== INPUT RECORDS ==
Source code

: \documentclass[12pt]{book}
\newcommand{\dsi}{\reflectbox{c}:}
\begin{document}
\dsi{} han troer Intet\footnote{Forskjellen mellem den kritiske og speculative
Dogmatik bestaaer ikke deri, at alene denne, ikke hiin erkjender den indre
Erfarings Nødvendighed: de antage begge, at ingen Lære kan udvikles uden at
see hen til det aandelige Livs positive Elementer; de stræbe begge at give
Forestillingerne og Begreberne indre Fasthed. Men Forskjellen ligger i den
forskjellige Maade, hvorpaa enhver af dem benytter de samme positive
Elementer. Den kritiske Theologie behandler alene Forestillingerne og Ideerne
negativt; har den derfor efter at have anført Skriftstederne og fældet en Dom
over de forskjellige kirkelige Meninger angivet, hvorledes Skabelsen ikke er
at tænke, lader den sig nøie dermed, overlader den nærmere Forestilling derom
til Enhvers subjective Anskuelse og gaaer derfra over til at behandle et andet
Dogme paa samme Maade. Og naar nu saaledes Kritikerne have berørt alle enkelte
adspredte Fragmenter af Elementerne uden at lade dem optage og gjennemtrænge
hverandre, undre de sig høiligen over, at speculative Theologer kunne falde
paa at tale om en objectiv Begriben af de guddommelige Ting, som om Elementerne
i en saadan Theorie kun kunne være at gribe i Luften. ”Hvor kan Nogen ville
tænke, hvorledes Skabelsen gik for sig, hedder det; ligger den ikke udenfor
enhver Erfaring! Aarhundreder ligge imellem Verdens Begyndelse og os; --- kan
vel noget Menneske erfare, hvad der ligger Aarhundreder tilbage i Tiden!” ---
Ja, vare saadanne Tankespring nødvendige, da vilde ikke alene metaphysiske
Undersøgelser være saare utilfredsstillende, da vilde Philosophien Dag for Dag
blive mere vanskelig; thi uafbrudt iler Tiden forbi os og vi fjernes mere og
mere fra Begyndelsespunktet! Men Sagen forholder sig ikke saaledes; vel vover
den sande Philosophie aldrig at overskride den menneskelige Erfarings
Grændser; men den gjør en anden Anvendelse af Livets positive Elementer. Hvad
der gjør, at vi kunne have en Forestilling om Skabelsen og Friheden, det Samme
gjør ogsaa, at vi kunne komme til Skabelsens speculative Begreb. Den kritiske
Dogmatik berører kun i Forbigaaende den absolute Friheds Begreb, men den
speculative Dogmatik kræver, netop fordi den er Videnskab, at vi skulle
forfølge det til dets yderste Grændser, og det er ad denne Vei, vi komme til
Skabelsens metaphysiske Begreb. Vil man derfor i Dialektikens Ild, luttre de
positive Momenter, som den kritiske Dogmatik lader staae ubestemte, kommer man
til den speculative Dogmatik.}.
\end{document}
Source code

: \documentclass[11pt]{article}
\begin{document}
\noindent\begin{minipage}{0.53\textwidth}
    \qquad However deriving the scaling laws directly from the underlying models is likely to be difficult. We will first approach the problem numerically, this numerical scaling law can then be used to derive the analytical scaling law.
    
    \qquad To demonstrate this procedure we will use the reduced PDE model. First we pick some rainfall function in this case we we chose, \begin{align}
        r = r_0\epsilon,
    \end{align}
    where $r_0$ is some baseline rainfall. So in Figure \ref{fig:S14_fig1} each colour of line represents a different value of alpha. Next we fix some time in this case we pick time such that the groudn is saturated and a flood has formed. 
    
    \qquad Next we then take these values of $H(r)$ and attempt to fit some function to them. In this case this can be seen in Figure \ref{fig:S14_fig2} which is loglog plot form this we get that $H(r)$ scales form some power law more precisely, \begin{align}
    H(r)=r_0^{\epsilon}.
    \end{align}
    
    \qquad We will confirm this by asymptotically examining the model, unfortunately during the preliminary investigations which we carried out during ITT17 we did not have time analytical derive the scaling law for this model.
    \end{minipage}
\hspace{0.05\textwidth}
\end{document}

---

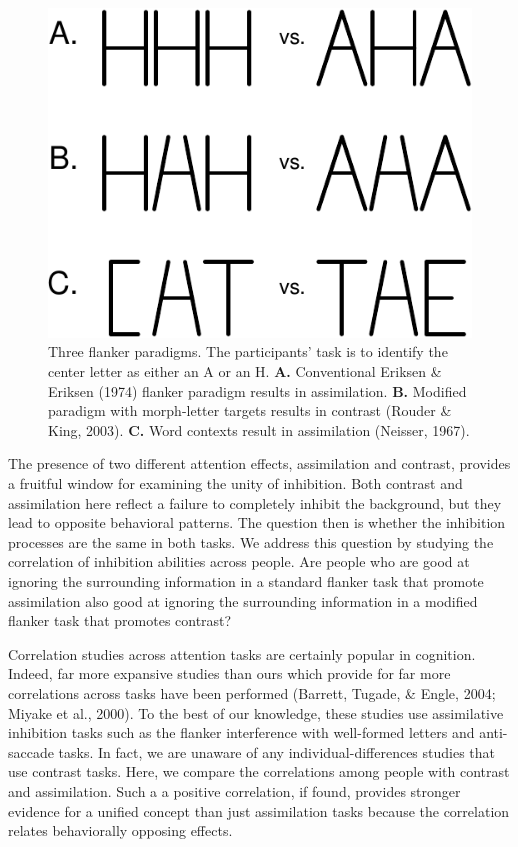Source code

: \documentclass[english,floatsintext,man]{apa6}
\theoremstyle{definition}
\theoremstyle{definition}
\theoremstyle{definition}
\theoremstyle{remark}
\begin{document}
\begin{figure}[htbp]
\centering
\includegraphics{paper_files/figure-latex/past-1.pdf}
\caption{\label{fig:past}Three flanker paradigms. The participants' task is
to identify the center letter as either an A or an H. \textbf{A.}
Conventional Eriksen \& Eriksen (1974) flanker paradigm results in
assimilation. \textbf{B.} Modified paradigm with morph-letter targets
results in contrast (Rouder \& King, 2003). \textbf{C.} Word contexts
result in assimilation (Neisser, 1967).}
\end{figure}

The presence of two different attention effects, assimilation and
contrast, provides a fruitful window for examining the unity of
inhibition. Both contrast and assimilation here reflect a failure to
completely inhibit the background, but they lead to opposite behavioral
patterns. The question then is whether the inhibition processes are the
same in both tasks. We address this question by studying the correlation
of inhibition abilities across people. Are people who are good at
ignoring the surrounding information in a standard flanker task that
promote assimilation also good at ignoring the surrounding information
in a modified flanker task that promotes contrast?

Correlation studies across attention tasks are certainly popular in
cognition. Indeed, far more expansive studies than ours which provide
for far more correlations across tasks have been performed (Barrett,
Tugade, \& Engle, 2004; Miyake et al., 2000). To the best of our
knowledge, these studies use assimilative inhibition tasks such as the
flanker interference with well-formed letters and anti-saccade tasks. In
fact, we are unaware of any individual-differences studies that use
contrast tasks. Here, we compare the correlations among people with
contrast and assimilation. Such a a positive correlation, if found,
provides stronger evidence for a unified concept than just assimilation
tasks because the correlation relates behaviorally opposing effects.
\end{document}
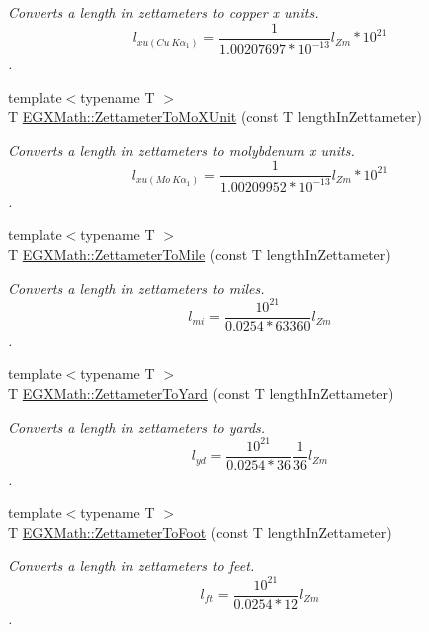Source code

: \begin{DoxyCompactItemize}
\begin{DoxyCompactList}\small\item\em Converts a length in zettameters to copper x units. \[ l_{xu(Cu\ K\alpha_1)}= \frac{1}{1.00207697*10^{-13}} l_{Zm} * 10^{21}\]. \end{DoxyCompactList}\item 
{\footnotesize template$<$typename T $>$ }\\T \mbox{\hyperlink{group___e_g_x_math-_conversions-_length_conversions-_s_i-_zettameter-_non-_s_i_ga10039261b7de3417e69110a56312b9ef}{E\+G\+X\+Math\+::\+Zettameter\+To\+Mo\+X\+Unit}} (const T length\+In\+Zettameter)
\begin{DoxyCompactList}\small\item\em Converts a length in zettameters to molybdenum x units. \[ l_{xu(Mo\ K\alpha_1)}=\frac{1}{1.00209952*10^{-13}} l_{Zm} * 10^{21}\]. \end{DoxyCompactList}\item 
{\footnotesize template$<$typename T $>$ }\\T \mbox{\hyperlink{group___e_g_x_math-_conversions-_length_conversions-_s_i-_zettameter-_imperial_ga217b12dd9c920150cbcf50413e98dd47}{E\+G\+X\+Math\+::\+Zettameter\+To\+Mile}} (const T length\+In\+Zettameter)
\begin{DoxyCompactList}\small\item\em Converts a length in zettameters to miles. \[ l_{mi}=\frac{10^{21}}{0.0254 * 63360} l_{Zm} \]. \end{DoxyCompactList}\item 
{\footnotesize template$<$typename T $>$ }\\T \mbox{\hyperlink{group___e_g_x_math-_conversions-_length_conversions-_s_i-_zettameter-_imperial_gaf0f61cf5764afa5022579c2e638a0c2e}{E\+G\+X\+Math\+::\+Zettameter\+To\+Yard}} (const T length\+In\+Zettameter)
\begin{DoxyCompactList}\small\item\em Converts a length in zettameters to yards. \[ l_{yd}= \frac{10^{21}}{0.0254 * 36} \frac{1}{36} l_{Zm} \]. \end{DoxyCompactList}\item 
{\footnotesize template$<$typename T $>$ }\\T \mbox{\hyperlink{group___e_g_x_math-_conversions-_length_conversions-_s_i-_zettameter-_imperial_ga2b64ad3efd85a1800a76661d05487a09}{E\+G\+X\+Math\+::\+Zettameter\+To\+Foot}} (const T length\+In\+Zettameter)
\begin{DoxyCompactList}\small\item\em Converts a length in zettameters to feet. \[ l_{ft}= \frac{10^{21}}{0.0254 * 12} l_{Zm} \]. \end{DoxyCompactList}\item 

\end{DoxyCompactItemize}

== WHAT YOU HAVE TO DO ==
What is the number of lines in the entries above that contain the string "effects"? Reply with the number and nothing more.

== ANSWER SECTION ==
2